● **ASSIGNMENT**
Find the string "from" in the listing below and return each line it appears in.

* * * * *

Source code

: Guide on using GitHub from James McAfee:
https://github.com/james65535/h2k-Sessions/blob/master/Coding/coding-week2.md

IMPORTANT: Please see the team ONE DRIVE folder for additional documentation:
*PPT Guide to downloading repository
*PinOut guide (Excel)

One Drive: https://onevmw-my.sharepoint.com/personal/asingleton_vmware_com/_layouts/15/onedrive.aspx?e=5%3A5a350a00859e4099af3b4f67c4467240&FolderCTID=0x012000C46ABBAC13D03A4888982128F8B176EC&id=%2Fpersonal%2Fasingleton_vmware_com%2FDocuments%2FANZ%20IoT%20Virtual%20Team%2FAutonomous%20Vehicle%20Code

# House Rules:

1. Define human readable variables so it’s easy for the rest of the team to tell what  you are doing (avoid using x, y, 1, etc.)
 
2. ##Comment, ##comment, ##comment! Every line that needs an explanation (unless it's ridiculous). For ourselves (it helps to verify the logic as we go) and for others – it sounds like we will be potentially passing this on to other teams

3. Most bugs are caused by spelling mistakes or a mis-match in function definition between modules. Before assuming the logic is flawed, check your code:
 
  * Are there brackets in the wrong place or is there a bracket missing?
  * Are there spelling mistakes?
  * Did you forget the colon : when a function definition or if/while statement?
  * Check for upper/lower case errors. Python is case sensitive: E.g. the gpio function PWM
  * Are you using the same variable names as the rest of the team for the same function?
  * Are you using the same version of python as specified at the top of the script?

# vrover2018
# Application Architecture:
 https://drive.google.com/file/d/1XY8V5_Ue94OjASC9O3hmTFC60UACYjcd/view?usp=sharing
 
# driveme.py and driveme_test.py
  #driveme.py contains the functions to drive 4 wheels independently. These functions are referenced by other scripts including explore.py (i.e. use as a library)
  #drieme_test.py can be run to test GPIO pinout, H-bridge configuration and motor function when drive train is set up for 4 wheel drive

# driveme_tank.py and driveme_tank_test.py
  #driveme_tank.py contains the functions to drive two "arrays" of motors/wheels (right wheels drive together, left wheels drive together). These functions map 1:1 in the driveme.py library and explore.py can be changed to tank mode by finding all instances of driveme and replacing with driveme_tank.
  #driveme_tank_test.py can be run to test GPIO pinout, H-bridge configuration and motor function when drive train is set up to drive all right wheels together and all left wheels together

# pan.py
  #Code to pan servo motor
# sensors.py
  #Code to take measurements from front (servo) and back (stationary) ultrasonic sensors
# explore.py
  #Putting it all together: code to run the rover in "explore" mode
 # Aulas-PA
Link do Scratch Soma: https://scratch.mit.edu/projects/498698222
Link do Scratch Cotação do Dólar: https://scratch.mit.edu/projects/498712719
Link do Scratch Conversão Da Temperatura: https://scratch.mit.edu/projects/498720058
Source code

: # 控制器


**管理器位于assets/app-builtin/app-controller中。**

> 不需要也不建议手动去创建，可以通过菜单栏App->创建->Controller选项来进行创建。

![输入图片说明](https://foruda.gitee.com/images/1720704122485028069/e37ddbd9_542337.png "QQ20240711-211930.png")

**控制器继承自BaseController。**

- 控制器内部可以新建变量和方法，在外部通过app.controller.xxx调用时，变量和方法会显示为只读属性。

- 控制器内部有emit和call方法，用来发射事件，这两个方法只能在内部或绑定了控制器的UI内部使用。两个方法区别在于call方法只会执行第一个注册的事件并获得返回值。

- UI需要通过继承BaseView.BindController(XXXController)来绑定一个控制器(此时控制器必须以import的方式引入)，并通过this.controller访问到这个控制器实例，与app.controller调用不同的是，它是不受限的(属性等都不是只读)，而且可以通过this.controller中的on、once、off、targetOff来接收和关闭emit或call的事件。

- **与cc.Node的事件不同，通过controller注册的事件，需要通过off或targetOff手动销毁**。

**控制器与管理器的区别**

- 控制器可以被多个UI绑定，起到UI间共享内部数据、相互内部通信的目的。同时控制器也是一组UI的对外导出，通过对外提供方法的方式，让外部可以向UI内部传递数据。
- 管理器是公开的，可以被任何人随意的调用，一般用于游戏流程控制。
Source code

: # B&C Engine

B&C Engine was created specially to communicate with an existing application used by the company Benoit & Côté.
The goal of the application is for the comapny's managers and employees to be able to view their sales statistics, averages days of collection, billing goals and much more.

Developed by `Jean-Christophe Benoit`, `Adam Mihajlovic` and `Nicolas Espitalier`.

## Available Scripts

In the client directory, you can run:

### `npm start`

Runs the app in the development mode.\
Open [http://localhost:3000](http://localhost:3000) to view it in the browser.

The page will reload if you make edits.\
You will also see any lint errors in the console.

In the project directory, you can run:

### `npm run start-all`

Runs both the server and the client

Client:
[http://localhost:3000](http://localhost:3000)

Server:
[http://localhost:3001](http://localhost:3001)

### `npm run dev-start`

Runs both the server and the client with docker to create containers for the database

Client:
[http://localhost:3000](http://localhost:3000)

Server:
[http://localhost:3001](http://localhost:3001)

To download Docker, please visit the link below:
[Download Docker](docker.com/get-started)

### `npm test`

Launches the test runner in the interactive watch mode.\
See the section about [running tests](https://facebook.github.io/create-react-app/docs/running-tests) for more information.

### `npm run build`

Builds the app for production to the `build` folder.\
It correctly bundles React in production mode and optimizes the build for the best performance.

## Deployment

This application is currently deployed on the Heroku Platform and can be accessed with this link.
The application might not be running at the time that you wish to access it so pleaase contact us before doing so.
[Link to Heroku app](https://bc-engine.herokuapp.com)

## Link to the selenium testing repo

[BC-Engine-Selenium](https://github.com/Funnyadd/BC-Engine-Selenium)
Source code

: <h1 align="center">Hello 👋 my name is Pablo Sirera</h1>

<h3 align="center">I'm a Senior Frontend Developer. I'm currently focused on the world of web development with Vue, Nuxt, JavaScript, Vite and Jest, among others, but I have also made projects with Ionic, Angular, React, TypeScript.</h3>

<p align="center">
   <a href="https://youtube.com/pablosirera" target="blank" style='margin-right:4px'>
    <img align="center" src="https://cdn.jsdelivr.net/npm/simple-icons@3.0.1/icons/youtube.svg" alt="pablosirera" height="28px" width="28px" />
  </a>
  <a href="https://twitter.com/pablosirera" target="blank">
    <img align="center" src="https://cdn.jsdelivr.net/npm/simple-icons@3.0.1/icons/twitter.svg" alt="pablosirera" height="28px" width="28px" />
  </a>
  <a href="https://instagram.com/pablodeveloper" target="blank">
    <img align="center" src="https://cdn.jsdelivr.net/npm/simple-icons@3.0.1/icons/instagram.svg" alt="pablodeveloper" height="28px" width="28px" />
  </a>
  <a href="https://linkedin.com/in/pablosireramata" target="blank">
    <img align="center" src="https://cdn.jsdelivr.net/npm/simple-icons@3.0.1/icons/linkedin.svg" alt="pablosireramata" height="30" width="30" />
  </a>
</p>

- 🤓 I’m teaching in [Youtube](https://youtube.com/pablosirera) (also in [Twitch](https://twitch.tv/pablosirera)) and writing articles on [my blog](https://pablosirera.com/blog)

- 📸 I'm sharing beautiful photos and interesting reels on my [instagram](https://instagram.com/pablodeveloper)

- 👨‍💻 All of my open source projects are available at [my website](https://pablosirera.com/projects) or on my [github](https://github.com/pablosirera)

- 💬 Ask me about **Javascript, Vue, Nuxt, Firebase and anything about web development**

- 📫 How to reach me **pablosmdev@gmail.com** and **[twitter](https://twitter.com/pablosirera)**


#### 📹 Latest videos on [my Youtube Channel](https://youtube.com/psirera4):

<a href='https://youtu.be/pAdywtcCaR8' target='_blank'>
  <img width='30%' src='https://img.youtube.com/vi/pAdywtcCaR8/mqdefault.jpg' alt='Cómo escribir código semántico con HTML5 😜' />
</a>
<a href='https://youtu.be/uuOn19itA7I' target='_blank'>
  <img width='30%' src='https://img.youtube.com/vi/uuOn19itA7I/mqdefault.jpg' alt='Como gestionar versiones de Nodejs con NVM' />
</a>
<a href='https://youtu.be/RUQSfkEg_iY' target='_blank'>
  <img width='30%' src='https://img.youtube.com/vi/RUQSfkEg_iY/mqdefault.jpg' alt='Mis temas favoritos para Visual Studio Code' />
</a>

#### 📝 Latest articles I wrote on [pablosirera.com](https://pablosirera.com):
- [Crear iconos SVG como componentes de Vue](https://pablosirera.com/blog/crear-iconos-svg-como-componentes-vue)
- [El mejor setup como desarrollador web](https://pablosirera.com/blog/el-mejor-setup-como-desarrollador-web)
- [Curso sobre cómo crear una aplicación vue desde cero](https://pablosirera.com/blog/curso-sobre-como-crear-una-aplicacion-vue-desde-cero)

* * * * *

● **RESPONSE TO THE EXERCISE**
: Guide on using GitHub from James McAfee:
  #Code to take measurements from front (servo) and back (stationary) ultrasonic sensors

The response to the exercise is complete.